▸ AIM OF THE TASK:
Print, in exact form, the lines below from the one containing "3. Run MAMP, click" through the one containing "## Project 1: Build", and omit all others.

▸ DATA TO EXAMINE:
<<<<

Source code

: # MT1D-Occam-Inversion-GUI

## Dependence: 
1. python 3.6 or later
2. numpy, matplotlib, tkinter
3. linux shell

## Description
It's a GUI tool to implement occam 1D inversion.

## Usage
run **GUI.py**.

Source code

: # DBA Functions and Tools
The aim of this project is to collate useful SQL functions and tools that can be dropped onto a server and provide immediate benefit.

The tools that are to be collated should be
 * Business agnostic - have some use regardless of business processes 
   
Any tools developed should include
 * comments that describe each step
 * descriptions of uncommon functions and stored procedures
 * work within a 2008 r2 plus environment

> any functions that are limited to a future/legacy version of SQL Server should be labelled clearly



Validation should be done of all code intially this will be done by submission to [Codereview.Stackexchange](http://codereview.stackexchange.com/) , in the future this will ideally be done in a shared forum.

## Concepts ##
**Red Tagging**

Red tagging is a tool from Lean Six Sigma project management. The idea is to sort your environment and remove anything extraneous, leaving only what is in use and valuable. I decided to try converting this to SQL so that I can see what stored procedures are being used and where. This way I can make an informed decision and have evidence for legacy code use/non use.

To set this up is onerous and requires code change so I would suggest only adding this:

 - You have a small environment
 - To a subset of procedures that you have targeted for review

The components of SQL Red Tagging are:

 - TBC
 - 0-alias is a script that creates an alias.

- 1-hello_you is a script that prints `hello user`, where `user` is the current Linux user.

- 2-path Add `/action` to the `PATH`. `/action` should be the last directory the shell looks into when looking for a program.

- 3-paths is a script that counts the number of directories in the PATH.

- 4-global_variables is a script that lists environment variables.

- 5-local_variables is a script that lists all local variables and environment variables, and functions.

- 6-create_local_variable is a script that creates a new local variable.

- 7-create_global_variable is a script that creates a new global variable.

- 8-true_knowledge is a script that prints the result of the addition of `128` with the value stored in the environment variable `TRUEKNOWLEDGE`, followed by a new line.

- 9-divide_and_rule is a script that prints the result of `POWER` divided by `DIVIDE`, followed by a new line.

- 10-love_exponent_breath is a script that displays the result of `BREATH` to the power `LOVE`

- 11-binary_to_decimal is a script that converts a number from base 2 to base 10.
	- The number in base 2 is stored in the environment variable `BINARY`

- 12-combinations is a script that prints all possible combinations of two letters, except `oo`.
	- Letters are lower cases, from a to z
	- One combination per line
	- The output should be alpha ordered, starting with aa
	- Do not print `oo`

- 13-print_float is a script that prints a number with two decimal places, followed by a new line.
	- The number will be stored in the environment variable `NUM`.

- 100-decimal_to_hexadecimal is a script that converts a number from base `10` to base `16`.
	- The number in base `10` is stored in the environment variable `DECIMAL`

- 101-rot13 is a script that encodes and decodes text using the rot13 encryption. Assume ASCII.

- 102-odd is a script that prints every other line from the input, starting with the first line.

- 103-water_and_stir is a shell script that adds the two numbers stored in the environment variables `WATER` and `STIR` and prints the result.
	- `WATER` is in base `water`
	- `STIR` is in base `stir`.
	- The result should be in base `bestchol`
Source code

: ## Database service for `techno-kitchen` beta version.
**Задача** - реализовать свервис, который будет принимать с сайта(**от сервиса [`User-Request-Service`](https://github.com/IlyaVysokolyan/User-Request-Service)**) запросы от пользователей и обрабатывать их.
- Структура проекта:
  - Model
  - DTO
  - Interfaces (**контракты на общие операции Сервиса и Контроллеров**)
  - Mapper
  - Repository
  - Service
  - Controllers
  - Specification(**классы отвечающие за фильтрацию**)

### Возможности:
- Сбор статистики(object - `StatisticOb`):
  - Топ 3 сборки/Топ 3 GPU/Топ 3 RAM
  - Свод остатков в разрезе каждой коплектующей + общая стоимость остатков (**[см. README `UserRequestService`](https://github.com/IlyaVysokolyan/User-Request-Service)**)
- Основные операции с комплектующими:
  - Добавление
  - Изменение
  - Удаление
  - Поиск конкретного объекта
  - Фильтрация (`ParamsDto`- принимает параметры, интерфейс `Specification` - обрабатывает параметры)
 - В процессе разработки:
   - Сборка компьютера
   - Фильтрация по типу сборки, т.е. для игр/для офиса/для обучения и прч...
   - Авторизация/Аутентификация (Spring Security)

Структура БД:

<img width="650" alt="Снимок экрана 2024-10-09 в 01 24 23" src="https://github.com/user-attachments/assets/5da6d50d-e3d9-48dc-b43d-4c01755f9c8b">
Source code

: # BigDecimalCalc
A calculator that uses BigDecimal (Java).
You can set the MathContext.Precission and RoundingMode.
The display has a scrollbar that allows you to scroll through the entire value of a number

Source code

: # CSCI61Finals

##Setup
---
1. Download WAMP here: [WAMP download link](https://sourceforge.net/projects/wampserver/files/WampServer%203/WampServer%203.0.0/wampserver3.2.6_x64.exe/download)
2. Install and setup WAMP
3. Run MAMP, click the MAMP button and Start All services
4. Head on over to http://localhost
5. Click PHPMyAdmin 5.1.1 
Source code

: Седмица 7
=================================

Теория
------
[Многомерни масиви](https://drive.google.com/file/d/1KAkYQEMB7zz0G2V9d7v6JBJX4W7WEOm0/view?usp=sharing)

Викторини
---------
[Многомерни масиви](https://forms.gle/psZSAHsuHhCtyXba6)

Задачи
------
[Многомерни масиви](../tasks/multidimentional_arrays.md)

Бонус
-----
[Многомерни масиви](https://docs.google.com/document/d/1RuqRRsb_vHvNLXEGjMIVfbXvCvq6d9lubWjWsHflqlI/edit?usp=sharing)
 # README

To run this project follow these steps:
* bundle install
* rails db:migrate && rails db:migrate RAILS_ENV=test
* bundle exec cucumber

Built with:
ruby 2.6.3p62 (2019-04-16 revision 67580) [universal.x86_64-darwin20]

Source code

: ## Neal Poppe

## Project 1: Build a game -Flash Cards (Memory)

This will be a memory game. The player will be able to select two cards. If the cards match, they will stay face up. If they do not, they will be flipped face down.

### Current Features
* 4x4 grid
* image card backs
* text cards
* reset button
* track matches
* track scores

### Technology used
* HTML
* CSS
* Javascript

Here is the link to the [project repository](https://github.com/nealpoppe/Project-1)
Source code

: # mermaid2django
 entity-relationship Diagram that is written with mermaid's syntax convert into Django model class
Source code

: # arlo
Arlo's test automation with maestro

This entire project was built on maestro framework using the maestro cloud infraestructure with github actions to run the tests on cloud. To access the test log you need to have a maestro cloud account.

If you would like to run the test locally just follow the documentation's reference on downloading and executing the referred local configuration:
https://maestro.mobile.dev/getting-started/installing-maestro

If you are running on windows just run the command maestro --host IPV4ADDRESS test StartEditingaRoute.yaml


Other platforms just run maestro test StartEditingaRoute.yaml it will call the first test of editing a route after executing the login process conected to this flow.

>>>>
<<<<

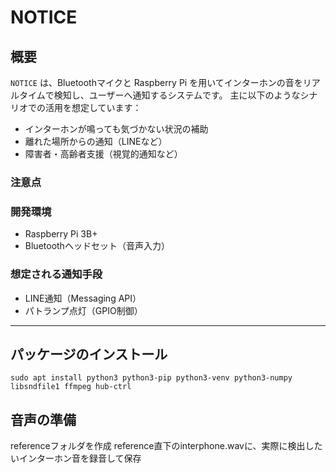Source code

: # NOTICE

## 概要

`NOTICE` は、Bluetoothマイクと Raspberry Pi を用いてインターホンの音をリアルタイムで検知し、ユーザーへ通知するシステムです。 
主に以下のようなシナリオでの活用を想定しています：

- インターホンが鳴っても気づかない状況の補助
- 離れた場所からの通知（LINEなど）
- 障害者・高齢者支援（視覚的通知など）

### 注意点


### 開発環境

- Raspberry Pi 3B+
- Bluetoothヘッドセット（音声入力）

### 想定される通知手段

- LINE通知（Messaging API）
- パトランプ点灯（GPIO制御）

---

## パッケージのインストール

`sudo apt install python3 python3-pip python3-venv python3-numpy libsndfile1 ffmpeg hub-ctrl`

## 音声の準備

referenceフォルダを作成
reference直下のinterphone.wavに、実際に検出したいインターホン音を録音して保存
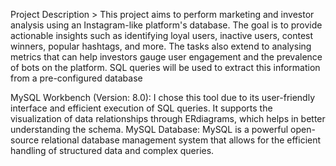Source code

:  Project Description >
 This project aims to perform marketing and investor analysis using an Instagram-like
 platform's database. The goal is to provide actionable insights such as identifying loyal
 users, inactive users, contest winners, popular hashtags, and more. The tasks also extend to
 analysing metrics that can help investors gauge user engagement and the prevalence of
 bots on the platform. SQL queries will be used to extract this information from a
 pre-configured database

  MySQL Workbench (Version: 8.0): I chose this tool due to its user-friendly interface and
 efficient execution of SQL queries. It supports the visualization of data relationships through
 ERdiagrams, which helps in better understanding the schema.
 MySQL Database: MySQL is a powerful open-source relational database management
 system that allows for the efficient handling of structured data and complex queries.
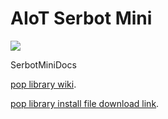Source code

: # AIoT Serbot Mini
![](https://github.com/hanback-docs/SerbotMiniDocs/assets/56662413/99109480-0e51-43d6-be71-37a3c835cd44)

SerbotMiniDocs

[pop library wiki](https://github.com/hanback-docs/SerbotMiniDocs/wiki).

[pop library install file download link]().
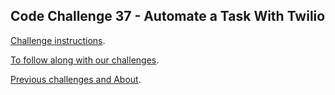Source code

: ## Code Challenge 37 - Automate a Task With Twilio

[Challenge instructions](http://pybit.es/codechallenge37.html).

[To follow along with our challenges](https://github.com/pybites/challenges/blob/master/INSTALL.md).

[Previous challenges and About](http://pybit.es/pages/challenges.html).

>>>>
<<<<

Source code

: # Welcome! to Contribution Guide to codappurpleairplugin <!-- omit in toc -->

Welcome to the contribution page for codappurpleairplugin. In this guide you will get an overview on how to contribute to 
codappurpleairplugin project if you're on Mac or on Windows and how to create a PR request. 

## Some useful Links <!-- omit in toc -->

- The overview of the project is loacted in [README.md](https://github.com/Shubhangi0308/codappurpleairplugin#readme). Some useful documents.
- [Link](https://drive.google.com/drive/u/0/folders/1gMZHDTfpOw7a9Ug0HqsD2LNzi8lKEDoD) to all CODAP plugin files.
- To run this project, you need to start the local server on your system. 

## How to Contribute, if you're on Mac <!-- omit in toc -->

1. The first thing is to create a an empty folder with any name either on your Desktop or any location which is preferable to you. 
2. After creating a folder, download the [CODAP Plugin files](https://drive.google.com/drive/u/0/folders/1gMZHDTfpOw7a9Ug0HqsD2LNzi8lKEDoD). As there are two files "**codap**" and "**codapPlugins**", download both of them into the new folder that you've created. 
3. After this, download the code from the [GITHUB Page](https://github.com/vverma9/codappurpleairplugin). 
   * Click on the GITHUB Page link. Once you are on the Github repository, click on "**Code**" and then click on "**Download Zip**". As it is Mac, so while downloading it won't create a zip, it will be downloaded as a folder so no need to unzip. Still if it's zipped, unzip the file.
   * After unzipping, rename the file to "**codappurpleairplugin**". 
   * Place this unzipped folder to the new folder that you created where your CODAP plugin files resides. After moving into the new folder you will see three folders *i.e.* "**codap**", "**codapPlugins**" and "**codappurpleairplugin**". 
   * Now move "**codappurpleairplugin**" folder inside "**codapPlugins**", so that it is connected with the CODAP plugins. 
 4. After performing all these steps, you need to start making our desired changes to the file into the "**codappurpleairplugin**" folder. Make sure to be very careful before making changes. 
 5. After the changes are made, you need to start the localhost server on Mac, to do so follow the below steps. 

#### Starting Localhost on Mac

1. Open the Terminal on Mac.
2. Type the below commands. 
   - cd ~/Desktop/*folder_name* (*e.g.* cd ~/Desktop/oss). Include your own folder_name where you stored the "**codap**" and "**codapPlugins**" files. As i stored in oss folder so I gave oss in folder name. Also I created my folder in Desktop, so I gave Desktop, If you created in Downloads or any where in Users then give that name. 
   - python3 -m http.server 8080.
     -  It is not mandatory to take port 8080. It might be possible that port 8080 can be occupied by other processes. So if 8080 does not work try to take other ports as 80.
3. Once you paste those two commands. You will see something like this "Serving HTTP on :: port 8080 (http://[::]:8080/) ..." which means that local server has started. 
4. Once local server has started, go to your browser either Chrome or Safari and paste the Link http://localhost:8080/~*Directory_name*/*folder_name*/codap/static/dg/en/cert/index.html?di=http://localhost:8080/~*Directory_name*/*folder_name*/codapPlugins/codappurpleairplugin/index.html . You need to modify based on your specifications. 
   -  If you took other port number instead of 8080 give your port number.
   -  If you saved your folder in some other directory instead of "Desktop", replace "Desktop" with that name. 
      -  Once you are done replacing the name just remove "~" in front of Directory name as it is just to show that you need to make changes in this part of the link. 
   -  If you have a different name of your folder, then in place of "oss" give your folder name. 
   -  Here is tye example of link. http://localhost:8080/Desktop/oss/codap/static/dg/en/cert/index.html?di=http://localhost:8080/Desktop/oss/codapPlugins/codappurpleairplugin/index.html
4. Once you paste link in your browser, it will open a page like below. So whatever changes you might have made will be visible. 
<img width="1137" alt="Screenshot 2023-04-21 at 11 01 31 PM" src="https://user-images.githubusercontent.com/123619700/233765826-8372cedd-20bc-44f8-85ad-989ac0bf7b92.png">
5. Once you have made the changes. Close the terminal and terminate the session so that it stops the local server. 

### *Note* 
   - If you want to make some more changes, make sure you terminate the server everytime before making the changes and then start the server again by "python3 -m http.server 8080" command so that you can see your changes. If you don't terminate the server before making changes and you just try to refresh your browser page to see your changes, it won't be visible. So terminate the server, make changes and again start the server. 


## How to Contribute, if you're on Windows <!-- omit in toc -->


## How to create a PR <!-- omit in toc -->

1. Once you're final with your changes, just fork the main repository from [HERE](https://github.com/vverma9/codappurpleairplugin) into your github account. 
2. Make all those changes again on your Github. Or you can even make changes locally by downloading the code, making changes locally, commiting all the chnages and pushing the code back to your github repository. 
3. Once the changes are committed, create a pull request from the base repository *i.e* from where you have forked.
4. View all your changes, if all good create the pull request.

>>>>

▸ EXERCISE OUTPUT:
3. Run MAMP, click the MAMP button and Start All services
4. Head on over to http://localhost
5. Click PHPMyAdmin 5.1.1 
Source code

: Седмица 7
=================================

Теория
------
[Многомерни масиви](https://drive.google.com/file/d/1KAkYQEMB7zz0G2V9d7v6JBJX4W7WEOm0/view?usp=sharing)

Викторини
---------
[Многомерни масиви](https://forms.gle/psZSAHsuHhCtyXba6)

Задачи
------
[Многомерни масиви](../tasks/multidimentional_arrays.md)

Бонус
-----
[Многомерни масиви](https://docs.google.com/document/d/1RuqRRsb_vHvNLXEGjMIVfbXvCvq6d9lubWjWsHflqlI/edit?usp=sharing)
 # README

To run this project follow these steps:
* bundle install
* rails db:migrate && rails db:migrate RAILS_ENV=test
* bundle exec cucumber

Built with:
ruby 2.6.3p62 (2019-04-16 revision 67580) [universal.x86_64-darwin20]

Source code

: ## Neal Poppe

## Project 1: Build a game -Flash Cards (Memory)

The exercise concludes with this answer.